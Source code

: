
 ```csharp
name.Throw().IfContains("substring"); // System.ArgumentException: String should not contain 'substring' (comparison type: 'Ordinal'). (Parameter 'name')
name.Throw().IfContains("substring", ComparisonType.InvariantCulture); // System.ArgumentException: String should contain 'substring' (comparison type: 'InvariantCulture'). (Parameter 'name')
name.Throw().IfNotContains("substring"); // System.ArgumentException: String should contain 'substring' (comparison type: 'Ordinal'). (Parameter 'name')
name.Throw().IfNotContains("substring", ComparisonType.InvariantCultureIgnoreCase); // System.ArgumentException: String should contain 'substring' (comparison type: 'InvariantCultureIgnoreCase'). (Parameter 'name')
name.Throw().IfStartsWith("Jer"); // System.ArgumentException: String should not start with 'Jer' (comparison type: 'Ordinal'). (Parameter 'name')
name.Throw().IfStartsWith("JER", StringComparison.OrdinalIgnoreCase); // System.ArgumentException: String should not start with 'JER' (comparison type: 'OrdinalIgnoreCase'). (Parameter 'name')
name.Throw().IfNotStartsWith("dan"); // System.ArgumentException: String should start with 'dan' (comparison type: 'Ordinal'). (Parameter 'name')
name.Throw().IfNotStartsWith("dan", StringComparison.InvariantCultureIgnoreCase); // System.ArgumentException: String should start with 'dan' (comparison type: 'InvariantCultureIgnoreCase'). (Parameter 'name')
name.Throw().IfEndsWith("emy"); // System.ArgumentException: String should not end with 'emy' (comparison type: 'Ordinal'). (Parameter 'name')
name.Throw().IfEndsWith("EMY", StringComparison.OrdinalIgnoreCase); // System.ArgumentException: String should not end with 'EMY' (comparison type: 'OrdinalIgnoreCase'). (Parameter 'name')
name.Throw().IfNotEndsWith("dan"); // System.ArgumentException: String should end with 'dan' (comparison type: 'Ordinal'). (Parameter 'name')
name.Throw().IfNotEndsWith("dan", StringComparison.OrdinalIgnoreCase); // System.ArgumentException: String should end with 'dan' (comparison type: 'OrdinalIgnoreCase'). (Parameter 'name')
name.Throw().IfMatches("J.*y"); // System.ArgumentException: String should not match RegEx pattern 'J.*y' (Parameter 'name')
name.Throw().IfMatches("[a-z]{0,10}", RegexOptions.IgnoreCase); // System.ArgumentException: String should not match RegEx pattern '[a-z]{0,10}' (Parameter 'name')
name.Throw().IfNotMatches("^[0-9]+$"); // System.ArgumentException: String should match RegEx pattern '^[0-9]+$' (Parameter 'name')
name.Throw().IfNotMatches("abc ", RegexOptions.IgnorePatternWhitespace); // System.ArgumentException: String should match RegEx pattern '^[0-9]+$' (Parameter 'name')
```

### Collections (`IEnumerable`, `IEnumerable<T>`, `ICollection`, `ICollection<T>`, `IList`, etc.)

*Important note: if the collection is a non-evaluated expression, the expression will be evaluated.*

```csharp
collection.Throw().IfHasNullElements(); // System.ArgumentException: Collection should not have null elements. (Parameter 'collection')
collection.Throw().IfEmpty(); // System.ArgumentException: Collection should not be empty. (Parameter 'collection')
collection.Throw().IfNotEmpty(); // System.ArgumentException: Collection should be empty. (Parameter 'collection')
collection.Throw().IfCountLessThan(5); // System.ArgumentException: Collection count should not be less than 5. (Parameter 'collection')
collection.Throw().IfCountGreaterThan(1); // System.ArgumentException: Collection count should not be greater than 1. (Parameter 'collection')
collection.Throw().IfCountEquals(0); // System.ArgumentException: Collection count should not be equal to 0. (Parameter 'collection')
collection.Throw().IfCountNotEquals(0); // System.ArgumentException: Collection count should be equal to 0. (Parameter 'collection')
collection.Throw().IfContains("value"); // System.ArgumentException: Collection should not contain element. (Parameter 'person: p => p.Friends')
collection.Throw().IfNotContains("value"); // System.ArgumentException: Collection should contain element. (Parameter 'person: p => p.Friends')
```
● ● ●
Among the lines above, which ones include the word "IfNotMatches"? Copy them.

name.Throw().IfNotMatches("^[0-9]+$"); // System.ArgumentException: String should match RegEx pattern '^[0-9]+$' (Parameter 'name')
name.Throw().IfNotMatches("abc ", RegexOptions.IgnorePatternWhitespace); // System.ArgumentException: String should match RegEx pattern '^[0-9]+$' (Parameter 'name')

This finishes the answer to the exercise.